Photosynthetic organisms adopt two different strategies for the reduction of the C17 = C18 double bond of protochlorophyllide (Pchlide) to form chlorophyllide a, the direct precursor of chlorophyll a (refs 1-4). The first involves the activity of the light-dependent Pchlide oxidoreductase, and the second involves the light-independent (dark-operative) Pchlide oxidoreductase (DPOR). DPOR is a nitrogenase-like enzyme consisting of two components, L-protein (a BchL dimer) and NB-protein (a BchN-BchB heterotetramer), which are structurally related to nitrogenase Fe protein and MoFe protein, respectively. Here we report the crystal structure of the NB-protein of DPOR from Rhodobacter capsulatus at a resolution of 2.3A. As expected, the overall structure is similar to that of nitrogenase MoFe protein: each catalytic BchN-BchB unit contains one Pchlide and one iron-sulphur cluster (NB-cluster) coordinated uniquely by one aspartate and three cysteines.
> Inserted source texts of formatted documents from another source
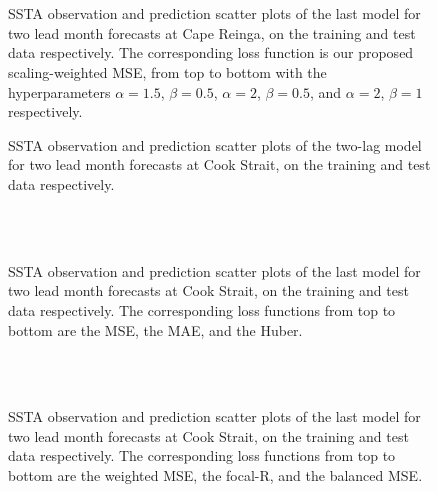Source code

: \documentclass[11pt, a4paper]{article}
\begin{document}
\begin{figure}[H]
\centering
{}
\\
\\
\caption{SSTA observation and prediction scatter plots of the last model for two lead month forecasts at Cape Reinga, on the training and test data respectively. The corresponding loss function is our proposed scaling-weighted MSE, from top to bottom with the hyperparameters $\alpha=1.5$, $\beta=0.5$, $\alpha=2$, $\beta=0.5$, and $\alpha=2$, $\beta=1$ respectively.}
\end{figure}

\begin{figure}[H]
\centering
{}
\caption{SSTA observation and prediction scatter plots of the two-lag model for two lead month forecasts at Cook Strait, on the training and test data respectively.}
\end{figure}

\begin{figure}[H]
\centering
{}
\\
\\
\caption{SSTA observation and prediction scatter plots of the last model for two lead month forecasts at Cook Strait, on the training and test data respectively. The corresponding loss functions from top to bottom are the MSE, the MAE, and the Huber.}
\end{figure}

\begin{figure}[H]
\centering
{}
\\
\\
\caption{SSTA observation and prediction scatter plots of the last model for two lead month forecasts at Cook Strait, on the training and test data respectively. The corresponding loss functions from top to bottom are the weighted MSE, the focal-R, and the balanced MSE.}
\end{figure}
\end{document}
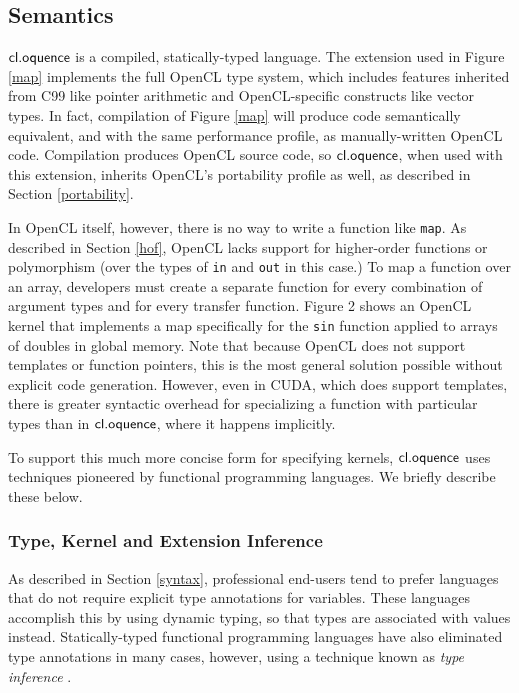\documentclass[10pt, conference, compsocconf]{IEEEtran}
\begin{document}
\subsection{Semantics}
$\textsf{cl.oquence}$ is a compiled, statically-typed language. The extension used in Figure \ref{map} implements the full OpenCL type system, which includes features inherited from C99 like pointer arithmetic and OpenCL-specific constructs like vector types. In fact, compilation of Figure \ref{map} will produce code semantically equivalent, and with the same performance profile, as manually-written OpenCL code. Compilation produces OpenCL source code, so $\textsf{cl.oquence}$, when used with this extension, inherits OpenCL's portability profile as well, as described in Section \ref{portability}.

In OpenCL itself, however, there is no way to write a function like \verb|map|. As described in Section \ref{hof}, OpenCL lacks support for higher-order functions or polymorphism (over the types of \verb|in| and \verb|out| in this case.) To map a function over an array, developers must create a separate function for every combination of argument types and for every transfer function. Figure 2 shows an OpenCL kernel that implements a map specifically for the \verb|sin| function applied to arrays of doubles in global memory. Note that because OpenCL does not support templates or function pointers, this is the most general solution possible without explicit code generation. However, even in CUDA, which does support templates, there is greater syntactic overhead for specializing a function with particular types than in $\textsf{cl.oquence}$, where it happens implicitly.

To support this much more concise form for specifying kernels, $\textsf{cl.oquence}$ uses techniques pioneered by functional programming languages. We briefly describe these below.

\subsubsection{Type, Kernel and Extension Inference}
As described in Section \ref{syntax}, professional end-users tend to prefer languages that do not require explicit type annotations for variables. These languages accomplish this by using dynamic typing, so that types are associated with values instead. Statically-typed functional programming languages have also eliminated type annotations in many cases, however, using a technique known as {\it type inference} \cite{tapl}. 
\end{document}
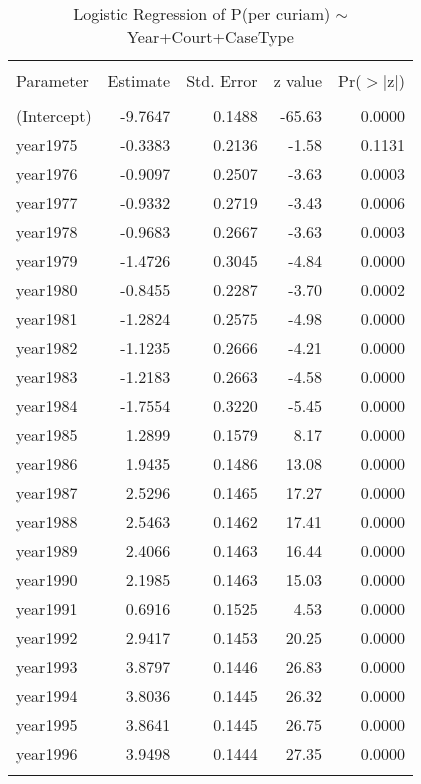 \documentclass[10pt, letterpaper]{article}
\begin{document}
\begin{spacing}{1.0}
\begin{longtable}{lrrrr}
    \caption{Logistic Regression of P(per curiam) $\sim$ Year+Court+CaseType}\\
        \hline\\[-8pt]
        Parameter & Estimate & Std. Error & z value & Pr($>$$|$z$|$) \\[2pt]
        \hline\\[-6pt]
        (Intercept) & -9.7647 & 0.1488 & -65.63 & 0.0000 \\ 
        year1975 & -0.3383 & 0.2136 & -1.58 & 0.1131 \\ 
        year1976 & -0.9097 & 0.2507 & -3.63 & 0.0003 \\ 
        year1977 & -0.9332 & 0.2719 & -3.43 & 0.0006 \\ 
        year1978 & -0.9683 & 0.2667 & -3.63 & 0.0003 \\ 
        year1979 & -1.4726 & 0.3045 & -4.84 & 0.0000 \\ 
        year1980 & -0.8455 & 0.2287 & -3.70 & 0.0002 \\ 
        year1981 & -1.2824 & 0.2575 & -4.98 & 0.0000 \\ 
        year1982 & -1.1235 & 0.2666 & -4.21 & 0.0000 \\ 
        year1983 & -1.2183 & 0.2663 & -4.58 & 0.0000 \\ 
        year1984 & -1.7554 & 0.3220 & -5.45 & 0.0000 \\ 
        year1985 & 1.2899 & 0.1579 & 8.17 & 0.0000 \\ 
        year1986 & 1.9435 & 0.1486 & 13.08 & 0.0000 \\ 
        year1987 & 2.5296 & 0.1465 & 17.27 & 0.0000 \\ 
        year1988 & 2.5463 & 0.1462 & 17.41 & 0.0000 \\ 
        year1989 & 2.4066 & 0.1463 & 16.44 & 0.0000 \\ 
        year1990 & 2.1985 & 0.1463 & 15.03 & 0.0000 \\ 
        year1991 & 0.6916 & 0.1525 & 4.53 & 0.0000 \\ 
        year1992 & 2.9417 & 0.1453 & 20.25 & 0.0000 \\ 
        year1993 & 3.8797 & 0.1446 & 26.83 & 0.0000 \\ 
        year1994 & 3.8036 & 0.1445 & 26.32 & 0.0000 \\ 
        year1995 & 3.8641 & 0.1445 & 26.75 & 0.0000 \\ 
        year1996 & 3.9498 & 0.1444 & 27.35 & 0.0000 \\ 
$$
\end{longtable}
\end{spacing}
\end{document}
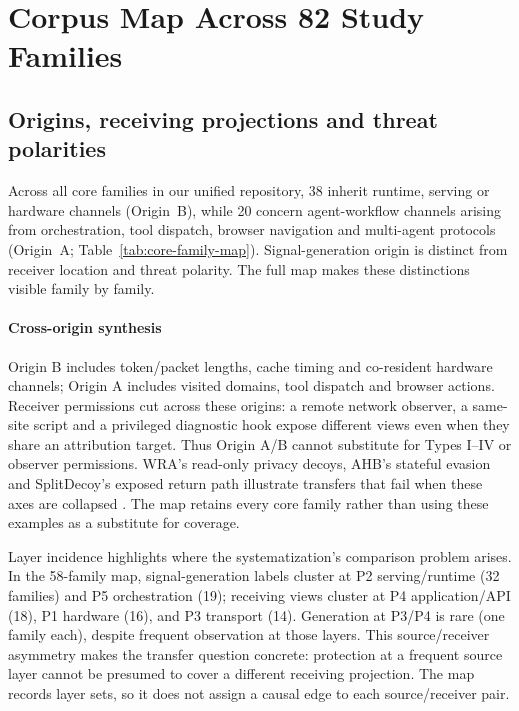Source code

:\section{Corpus Map Across 82 Study Families}\label{sec:corpus-map}
\subsection{Origins, receiving projections and threat polarities}
Across all \FinalCore{} core families in our unified repository, 38 inherit runtime, serving or hardware channels (Origin~B), while 20 concern agent-workflow channels arising from orchestration, tool dispatch, browser navigation and multi-agent protocols (Origin~A; Table~\ref{tab:core-family-map}). Signal-generation origin is distinct from receiver location and threat polarity. The full map makes these distinctions visible family by family.


\paragraph{Cross-origin synthesis}
Origin B includes token/packet lengths, cache timing and co-resident hardware channels; Origin A includes visited domains, tool dispatch and browser actions. Receiver permissions cut across these origins: a remote network observer, a same-site script and a privileged diagnostic hook expose different views even when they share an attribution target. Thus Origin A/B cannot substitute for Types I--IV or observer permissions. WRA's read-only privacy decoys, AHB's stateful evasion and SplitDecoy's exposed return path illustrate transfers that fail when these axes are collapsed \cite{jeong2026wra,zhu2026turing,politis2026splitdecoy}. The map retains every core family rather than using these examples as a substitute for coverage.

Layer incidence highlights where the systematization's comparison problem arises. In the 58-family map, signal-generation labels cluster at P2 serving/runtime (32 families) and P5 orchestration (19); receiving views cluster at P4 application/API (18), P1 hardware (16), and P3 transport (14). Generation at P3/P4 is rare (one family each), despite frequent observation at those layers. This source/receiver asymmetry makes the transfer question concrete: protection at a frequent source layer cannot be presumed to cover a different receiving projection. The map records layer sets, so it does not assign a causal edge to each source/receiver pair.

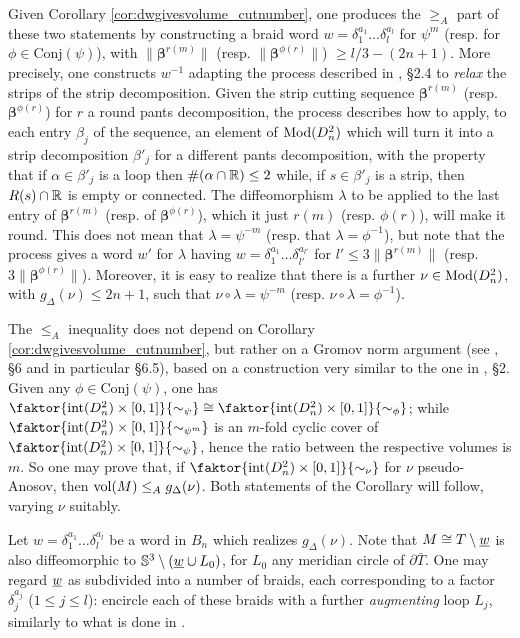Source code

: Given Corollary \ref{cor:dwgivesvolume_cutnumber}, one produces the $\geq_A$ part of these two statements by constructing a braid word $w=\delta_1^{a_1}\ldots\delta_l^{a_l}$ for $\psi^m$ (resp. for $\phi\in \mathrm{Conj}(\psi)$), with $\|\bm\beta^{r(m)}\|$ (resp. $\|\bm\beta^{\phi(r)}\|$) $\geq l/3-(2n+1)$. More precisely, one constructs $w^{-1}$ adapting the process described in \cite{dynnikovwiest}, \S 2.4 to \emph{relax} the strips of the strip decomposition. Given the strip cutting sequence $\bm\beta^{r(m)}$ (resp. $\bm\beta^{\phi(r)}$) for $r$ a round pants decomposition, the process describes how to apply, to each entry $\beta_j$ of the sequence, an element of $\mathrm{Mod}(D^2_n)$ which will turn it into a strip decomposition $\beta'_j$ for a different pants decomposition, with the property that if $\alpha\in \beta'_j$ is a loop then $\#(\alpha\cap\mathbb R)\leq 2$ while, if $s\in \beta'_j$ is a strip, then $R(s)\cap\mathbb R$ is empty or connected. The diffeomorphism $\lambda$ to be applied to the last entry of $\bm\beta^{r(m)}$ (resp. of $\bm\beta^{\phi(r)}$), which it just $r(m)$ (resp. $\phi(r)$), will make it round. This does not mean that $\lambda=\psi^{-m}$ (resp. that $\lambda=\phi^{-1}$), but note that the process gives a word $w'$ for $\lambda$ having $w=\delta_1^{a_1}\ldots\delta_{l'}^{a_{l'}}$ for $l' \leq 3\|\bm\beta^{r(m)}\|$ (resp. $3\|\bm\beta^{\phi(r)}\|$). Moreover, it is easy to realize that there is a further $\nu\in\mathrm{Mod}(D^2_n)$, with $g_\Delta(\nu)\leq 2n+1$, such that $\nu\circ\lambda=\psi^{-m}$ (resp. $\nu\circ\lambda=\phi^{-1}$).

The $\leq_A$ inequality does not depend on Corollary \ref{cor:dwgivesvolume_cutnumber}, but rather on a Gromov norm argument (see \cite{thurstonnotes}, \S 6 and in particular \S 6.5), based on a construction very similar to the one in \cite{lackenby}, \S 2. Given any $\phi\in\mathrm{Conj}(\psi)$, one has $\faktor{\inte(D^2_n)\times [0,1]}{\sim_\psi}\cong \faktor{\inte(D^2_n)\times [0,1]}{\sim_\phi}$; while $\faktor{\inte(D^2_n)\times [0,1]}{\sim_{\psi^m}}$ is an $m$-fold cyclic cover of $\faktor{\inte(D^2_n)\times [0,1]}{\sim_\psi}$, hence the ratio between the respective volumes is $m$. So one may prove that, if $\faktor{\inte(D^2_n)\times [0,1]}{\sim_\nu}$ for $\nu$ pseudo-Anosov, then $\mathrm{vol}(M) \leq_{A} g_\Delta(\nu)$. Both statements of the Corollary will follow, varying $\nu$ suitably.

Let $w=\delta_1^{a_1}\ldots \delta_l^{a_l}$ be a word in $B_n$ which realizes $g_\Delta(\nu)$. Note that $M\cong T\setminus\underline{w}$ is also diffeomorphic to $\mathbb S^3\setminus (\underline{w}\cup L_0)$, for $L_0$ any meridian circle of $\partial\bar T$. One may regard $\underline{w}$ as subdivided into a number of braids, each corresponding to a factor $\delta_j^{a_j}$ ($1\leq j\leq l$): encircle each of these braids with a further \emph{augmenting} loop $L_j$, similarly to what is done in \cite{lackenby}.

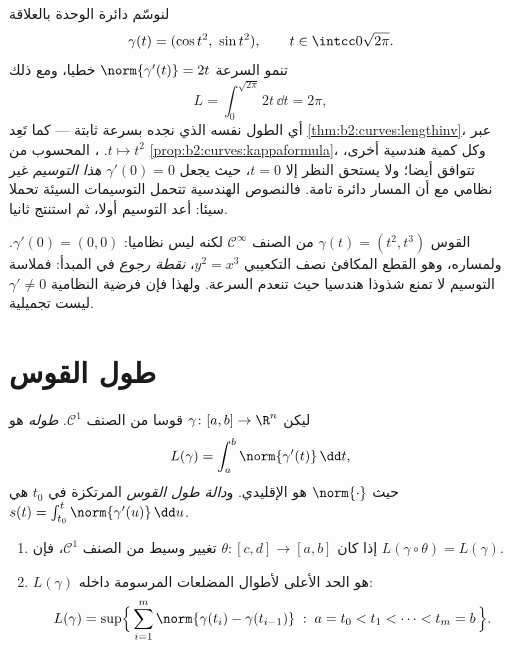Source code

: \begin{example}\label{ex:b2:curves:speedinvariance}
لنوسّم دائرة الوحدة بالعلاقة
\[
\gamma(t) = (\cos t^2,\ \sin t^2),
\qquad t \in \intcc0{\sqrt{2\pi}} .
\]
تنمو السرعة $\norm{\gamma'(t)} = 2t$ خطيا، ومع ذلك
\[
L = \int_0^{\sqrt{2\pi}}2t\,\dd t = 2\pi ,
\]
أي الطول نفسه الذي نجده بسرعة ثابتة --- كما تَعِد \cref{thm:b2:curves:lengthinv}، عبر  $t \mapsto t^2$. ،  المحسوب من \cref{prop:b2:curves:kappaformula}، وكل كمية هندسية
أخرى، تتوافق أيضا؛ ولا يستحق النظر إلا $t = 0$، حيث يجعل $\gamma'(0) = 0$
\emph{هذا التوسيم} غير نظامي مع أن المسار دائرة تامة. فالنصوص
الهندسية تتحمل التوسيمات السيئة تحملا سيئا: أعد التوسيم أولا، ثم
استنتج ثانيا.
\end{example}

\begin{example}\label{ex:b2:curves:cusp}
القوس $\gamma(t) = (t^2, t^3)$ من الصنف $\mathcal{C}^\infty$ لكنه ليس نظاميا: $\gamma'(0) = (0, 0)$. ولمساره، وهو
القطع المكافئ نصف التكعيبي $y^2 = x^3$، \emph{نقطة رجوع} في المبدأ:
فملاسة التوسيم لا تمنع شذوذا هندسيا حيث تنعدم السرعة. ولهذا فإن
فرضية النظامية $\gamma' \neq 0$ ليست تجميلية.
\end{example}

\section{طول القوس}

\begin{definition}\label{def:b2:curves:length}
ليكن $\gamma \colon [a, b] \to \R^n$ قوسا من الصنف $\mathcal{C}^1$. \emph{طوله} هو
\[
L(\gamma) = \int_a^b \norm{\gamma'(t)}\, \dd t ,
\]
حيث $\norm{\cdot}$ هو  الإقليدي. و\emph{دالة طول القوس}
المرتكزة في $t_0$ هي $s(t) = \int_{t_0}^t
\norm{\gamma'(u)}\,\dd u$.
\end{definition}

\begin{theorem}\label{thm:b2:curves:lengthinv}
\leavevmode
\begin{enumerate}
\item إذا كان $\theta \colon [c, d] \to [a, b]$ تغيير وسيط من الصنف $\mathcal{C}^1$، فإن $L(\gamma \circ \theta) = L(\gamma)$.
\item $L(\gamma)$ هو الحد الأعلى لأطوال المضلعات المرسومة داخله:
\[
L(\gamma)
= \sup\Bigl\{\, \sum_{i=1}^{m} \norm{\gamma(t_i) -
\gamma(t_{i-1})} \;:\; a = t_0 < t_1 < \dots < t_m = b \,\Bigr\}.
\]
\end{enumerate}
\end{theorem}

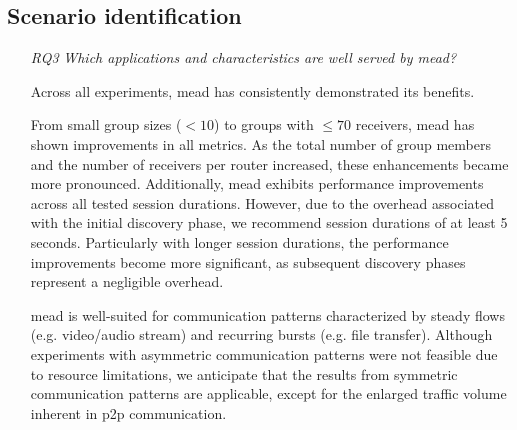 
\subsection{Scenario identification} %
\label{sub:discussion_scenario}
\begin{itemize}
\item[\textit{RQ3}]
    \textit{Which applications and characteristics are well served by \gls{mead}?}

    Across all experiments, \gls{mead} has consistently demonstrated its
        benefits.

    From small group sizes ($<10$) to groups with $\leq 70$ receivers, \gls{mead}
        has shown improvements in all metrics.
    As the total number of group members and the number of receivers per
        router increased, these enhancements became more pronounced.
    Additionally, \gls{mead} exhibits performance improvements across all tested
        session durations.
    However, due to the overhead associated with the initial discovery phase,
        we recommend session durations of at least 5 seconds.
    Particularly with longer session durations, the performance improvements
        become more significant, as subsequent discovery phases represent a
        negligible overhead.

    \gls{mead} is well-suited for communication patterns characterized by steady
        flows (e.g. video/audio stream) and recurring bursts (e.g. file
        transfer).
    Although experiments with asymmetric communication patterns were not
        feasible due to resource limitations, we anticipate that the results
        from symmetric communication patterns are applicable, except for the
        enlarged traffic volume inherent in \gls{p2p} communication.


\end{itemize}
Unique aspartate ligation is not necessarily needed for the cluster assembly but is essential for the catalytic activity. Specific Pchlide-binding accompanies the partial unwinding of an alpha-helix that belongs to the next catalytic BchN-BchB unit. We propose a unique trans-specific reduction mechanism in which the distorted C17-propionate of Pchlide and an aspartate from BchB serve as proton donors for C18 and C17 of Pchlide, respectively. Intriguingly, the spatial arrangement of the NB-cluster and Pchlide is almost identical to that of the P-cluster and FeMo-cofactor in nitrogenase MoFe-protein, illustrating that a common architecture exists to reduce chemically stable multibonds of porphyrin and dinitrogen.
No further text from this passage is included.